= What to produce =
Copy every entry exactly as it stands, though any image it holds should stay out of the copy.

= Source data =
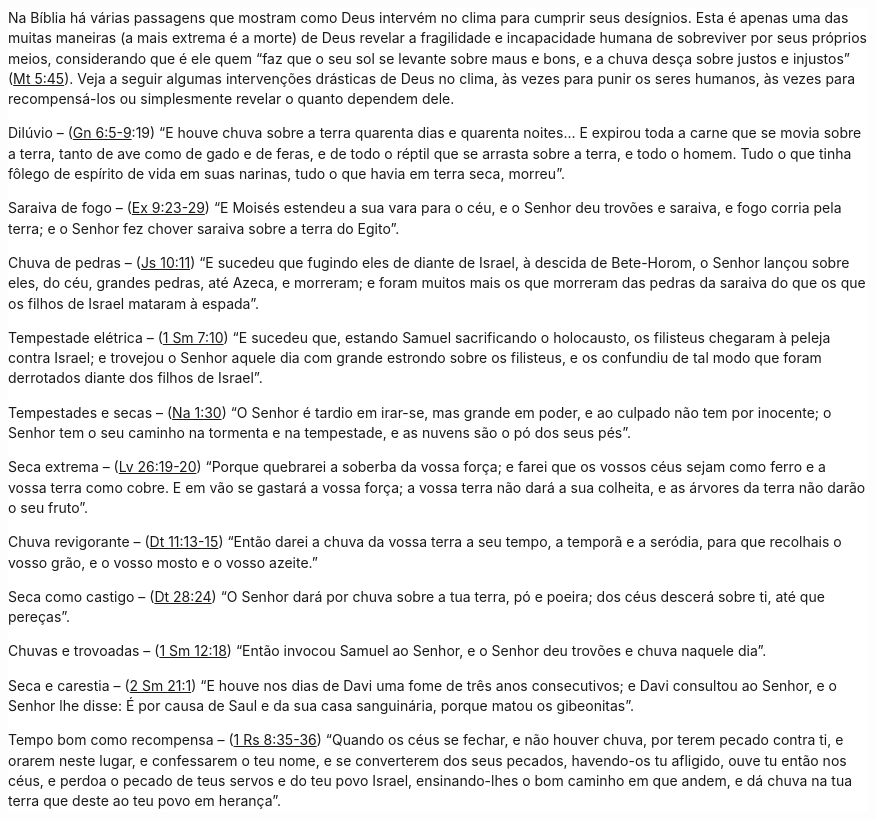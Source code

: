 Na Bíblia há várias passagens que mostram como Deus intervém no clima para cumprir seus desígnios. Esta é apenas uma das muitas maneiras (a mais extrema é a morte) de Deus revelar a fragilidade e incapacidade humana de sobreviver por seus próprios meios, considerando que é ele quem “faz que o seu sol se levante sobre maus e bons, e a chuva desça sobre justos e injustos” ([Mt 5:45](http://bibliaonline.com.br/acf/mt/5/45)). Veja a seguir algumas intervenções drásticas de Deus no clima, às vezes para punir os seres humanos, às vezes para recompensá-los ou simplesmente revelar o quanto dependem dele.

Dilúvio – ([Gn 6:5-9](http://bibliaonline.com.br/acf/gn/6/5-9):19) “E houve chuva sobre a terra quarenta dias e quarenta noites... E expirou toda a carne que se movia sobre a terra, tanto de ave como de gado e de feras, e de todo o réptil que se arrasta sobre a terra, e todo o homem. Tudo o que tinha fôlego de espírito de vida em suas narinas, tudo o que havia em terra seca, morreu”.

Saraiva de fogo – ([Ex 9:23-29](http://bibliaonline.com.br/acf/ex/9/23-29)) “E Moisés estendeu a sua vara para o céu, e o Senhor deu trovões e saraiva, e fogo corria pela terra; e o Senhor fez chover saraiva sobre a terra do Egito”.

Chuva de pedras – ([Js 10:11](http://bibliaonline.com.br/acf/js/10/11)) “E sucedeu que fugindo eles de diante de Israel, à descida de Bete-Horom, o Senhor lançou sobre eles, do céu, grandes pedras, até Azeca, e morreram; e foram muitos mais os que morreram das pedras da saraiva do que os que os filhos de Israel mataram à espada”.

Tempestade elétrica – ([1 Sm 7:10](http://bibliaonline.com.br/acf/1sm/7/10)) “E sucedeu que, estando Samuel sacrificando o holocausto, os filisteus chegaram à peleja contra Israel; e trovejou o Senhor aquele dia com grande estrondo sobre os filisteus, e os confundiu de tal modo que foram derrotados diante dos filhos de Israel”.

Tempestades e secas – ([Na 1:30](http://bibliaonline.com.br/acf/na/1/30)) “O Senhor é tardio em irar-se, mas grande em poder, e ao culpado não tem por inocente; o Senhor tem o seu caminho na tormenta e na tempestade, e as nuvens são o pó dos seus pés”.

Seca extrema – ([Lv 26:19-20](http://bibliaonline.com.br/acf/lv/26/19-20)) “Porque quebrarei a soberba da vossa força; e farei que os vossos céus sejam como ferro e a vossa terra como cobre. E em vão se gastará a vossa força; a vossa terra não dará a sua colheita, e as árvores da terra não darão o seu fruto”.

Chuva revigorante – ([Dt 11:13-15](http://bibliaonline.com.br/acf/dt/11/13-15)) “Então darei a chuva da vossa terra a seu tempo, a temporã e a seródia, para que recolhais o vosso grão, e o vosso mosto e o vosso azeite.”

Seca como castigo – ([Dt 28:24](http://bibliaonline.com.br/acf/dt/28/24)) “O Senhor dará por chuva sobre a tua terra, pó e poeira; dos céus descerá sobre ti, até que pereças”.

Chuvas e trovoadas – ([1 Sm 12:18](http://bibliaonline.com.br/acf/1sm/12/18)) “Então invocou Samuel ao Senhor, e o Senhor deu trovões e chuva naquele dia”.

Seca e carestia – ([2 Sm 21:1](http://bibliaonline.com.br/acf/2sm/21/1)) “E houve nos dias de Davi uma fome de três anos consecutivos; e Davi consultou ao Senhor, e o Senhor lhe disse: É por causa de Saul e da sua casa sanguinária, porque matou os gibeonitas”.

Tempo bom como recompensa – ([1 Rs 8:35-36](http://bibliaonline.com.br/acf/1rs/8/35-36)) “Quando os céus se fechar, e não houver chuva, por terem pecado contra ti, e orarem neste lugar, e confessarem o teu nome, e se converterem dos seus pecados, havendo-os tu afligido, ouve tu então nos céus, e perdoa o pecado de teus servos e do teu povo Israel, ensinando-lhes o bom caminho em que andem, e dá chuva na tua terra que deste ao teu povo em herança”.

= Result for this task =
Source code

: Na Bíblia há várias passagens que mostram como Deus intervém no clima para cumprir seus desígnios. Esta é apenas uma das muitas maneiras (a mais extrema é a morte) de Deus revelar a fragilidade e incapacidade humana de sobreviver por seus próprios meios, considerando que é ele quem “faz que o seu sol se levante sobre maus e bons, e a chuva desça sobre justos e injustos” ([Mt 5:45](http://bibliaonline.com.br/acf/mt/5/45)). Veja a seguir algumas intervenções drásticas de Deus no clima, às vezes para punir os seres humanos, às vezes para recompensá-los ou simplesmente revelar o quanto dependem dele.

Dilúvio – ([Gn 6:5-9](http://bibliaonline.com.br/acf/gn/6/5-9):19) “E houve chuva sobre a terra quarenta dias e quarenta noites... E expirou toda a carne que se movia sobre a terra, tanto de ave como de gado e de feras, e de todo o réptil que se arrasta sobre a terra, e todo o homem. Tudo o que tinha fôlego de espírito de vida em suas narinas, tudo o que havia em terra seca, morreu”.

Saraiva de fogo – ([Ex 9:23-29](http://bibliaonline.com.br/acf/ex/9/23-29)) “E Moisés estendeu a sua vara para o céu, e o Senhor deu trovões e saraiva, e fogo corria pela terra; e o Senhor fez chover saraiva sobre a terra do Egito”.

Chuva de pedras – ([Js 10:11](http://bibliaonline.com.br/acf/js/10/11)) “E sucedeu que fugindo eles de diante de Israel, à descida de Bete-Horom, o Senhor lançou sobre eles, do céu, grandes pedras, até Azeca, e morreram; e foram muitos mais os que morreram das pedras da saraiva do que os que os filhos de Israel mataram à espada”.

Tempestade elétrica – ([1 Sm 7:10](http://bibliaonline.com.br/acf/1sm/7/10)) “E sucedeu que, estando Samuel sacrificando o holocausto, os filisteus chegaram à peleja contra Israel; e trovejou o Senhor aquele dia com grande estrondo sobre os filisteus, e os confundiu de tal modo que foram derrotados diante dos filhos de Israel”.

Tempestades e secas – ([Na 1:30](http://bibliaonline.com.br/acf/na/1/30)) “O Senhor é tardio em irar-se, mas grande em poder, e ao culpado não tem por inocente; o Senhor tem o seu caminho na tormenta e na tempestade, e as nuvens são o pó dos seus pés”.

Seca extrema – ([Lv 26:19-20](http://bibliaonline.com.br/acf/lv/26/19-20)) “Porque quebrarei a soberba da vossa força; e farei que os vossos céus sejam como ferro e a vossa terra como cobre. E em vão se gastará a vossa força; a vossa terra não dará a sua colheita, e as árvores da terra não darão o seu fruto”.

Chuva revigorante – ([Dt 11:13-15](http://bibliaonline.com.br/acf/dt/11/13-15)) “Então darei a chuva da vossa terra a seu tempo, a temporã e a seródia, para que recolhais o vosso grão, e o vosso mosto e o vosso azeite.”

Seca como castigo – ([Dt 28:24](http://bibliaonline.com.br/acf/dt/28/24)) “O Senhor dará por chuva sobre a tua terra, pó e poeira; dos céus descerá sobre ti, até que pereças”.

Chuvas e trovoadas – ([1 Sm 12:18](http://bibliaonline.com.br/acf/1sm/12/18)) “Então invocou Samuel ao Senhor, e o Senhor deu trovões e chuva naquele dia”.

Seca e carestia – ([2 Sm 21:1](http://bibliaonline.com.br/acf/2sm/21/1)) “E houve nos dias de Davi uma fome de três anos consecutivos; e Davi consultou ao Senhor, e o Senhor lhe disse: É por causa de Saul e da sua casa sanguinária, porque matou os gibeonitas”.

Tempo bom como recompensa – ([1 Rs 8:35-36](http://bibliaonline.com.br/acf/1rs/8/35-36)) “Quando os céus se fechar, e não houver chuva, por terem pecado contra ti, e orarem neste lugar, e confessarem o teu nome, e se converterem dos seus pecados, havendo-os tu afligido, ouve tu então nos céus, e perdoa o pecado de teus servos e do teu povo Israel, ensinando-lhes o bom caminho em que andem, e dá chuva na tua terra que deste ao teu povo em herança”.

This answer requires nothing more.